1967年ペンシルベニア大学で、アメリカの心理学者マーティン・セリグマンは、学習性無気力の基礎実験と理論の構築を始めた。彼は元々鬱に関心があり、その興味の拡張だ。

人間は、例えば、虐待の関係から立ち去るか、ストレスの多い仕事を自発的に辞めることができなければならない。
だが、学習性無気力として知られている心理学的な状態において、自分の状況をより良い方向に変える力が全くないとその人が感じる可能性がある。
学習性無気力は、深刻な鬱や極端に低い自己評価にしばしば繋がる。

学習性無気力は、困難や虐待的な状況を切り抜けるために一部の人々が採用するメカニズムとして考えることが出来る。
虐待されたこどもや配偶者は、やり返したり逃げたりしても無駄だとわかってからは、受動的かつ自分の虐待者に迎合したままでいることを結局学ぶかもない。

システムの枠から出ないよう訓練を受けることで学習性無気力は引き起こされる。システムは家族だったり、コミュニティーだったり、文化だったり、伝統だったり、職業や制度かもしれない。

システムは、初めのうち、明確な目的のために発達する。しかし、進化するうちにだんだんと、システムの継続に役立つ信念、展望、行動、タブーなど、あちこちを組織化する傾向が強くなる。本来の目的の認識は弱くなり、システムは自動的に機能し始め硬化する。

虐待された母が夫の命令に受動的に従うのを見ている娘の場合のように、一部の専門家は、学習性無気力は観察によって伝わる可能性があると提言する。娘は、受動性と自尊心の低さが結婚生活で「普通に」要求されると考え始めるかも知れない。そうして、学習性無気力の環は恒久的なものとなる。

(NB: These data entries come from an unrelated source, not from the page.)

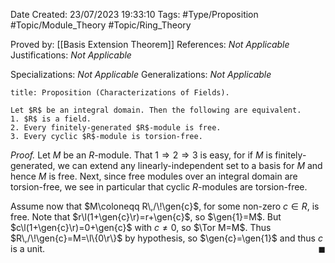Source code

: <div class="topSpace"></div>

Date Created: 23/07/2023 19:33:10
Tags: #Type/Proposition #Topic/Module_Theory #Topic/Ring_Theory

Proved by: [[Basis Extension Theorem]]
References: <i>Not Applicable</i>
Justifications: <i>Not Applicable</i>

Specializations: <i>Not Applicable</i>
Generalizations: <i>Not Applicable</i>

``` ad-Proposition
title: Proposition (Characterizations of Fields).

Let $R$ be an integral domain. Then the following are equivalent.
1. $R$ is a field.
2. Every finitely-generated $R$-module is free.
3. Every cyclic $R$-module is torsion-free.

```

<i>Proof.</i> Let $M$ be an $R$-module. That $1\Rightarrow2\Rightarrow3$ is easy, for if $M$ is finitely-generated, we can extend any linearly-independent set to a basis for $M$ and hence $M$ is free. Next, since free modules over an integral domain are torsion-free, we see in particular that cyclic $R$-modules are torsion-free.

Assume now that $M\coloneqq R\,/\!\gen{c}$, for some non-zero $c\in R$, is free. Note that $r\l(1+\gen{c}\r)=r+\gen{c}$, so $\gen{1}=M$. But $c\l(1+\gen{c}\r)=0+\gen{c}$ with $c\neq0$, so $\Tor M=M$. Thus $R\,/\!\gen{c}=M=\l\{0\r\}$ by hypothesis, so $\gen{c}=\gen{1}$ and thus $c$ is a unit.<span style="float:right;">$\blacksquare$</span>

怠慢によるこどもの虐待は、学習性無気力の兆候になり得る。両親が、幼児を泣き止ませることができないと信じているとすると、こどものためになんとかしようとするのを簡単に諦めるかもしれないからだ。

社会的環境での学習性無気力の別の事例は、孤独と内気に関係する。極端に内気だったり、受動的、心配性だったり、落ち込みやすかったりする人たちは、不快な社会的経験に確固とした説明を提供するために無気力であることを学ぶかもしれない。

第3の例は加齢だ。高齢者は自分が無気力であることを学び、友達や家族を失うこと、仕事と収入を失うこと、年を取りること、弱ることなど、自分ではコントロール出来ないと結論する。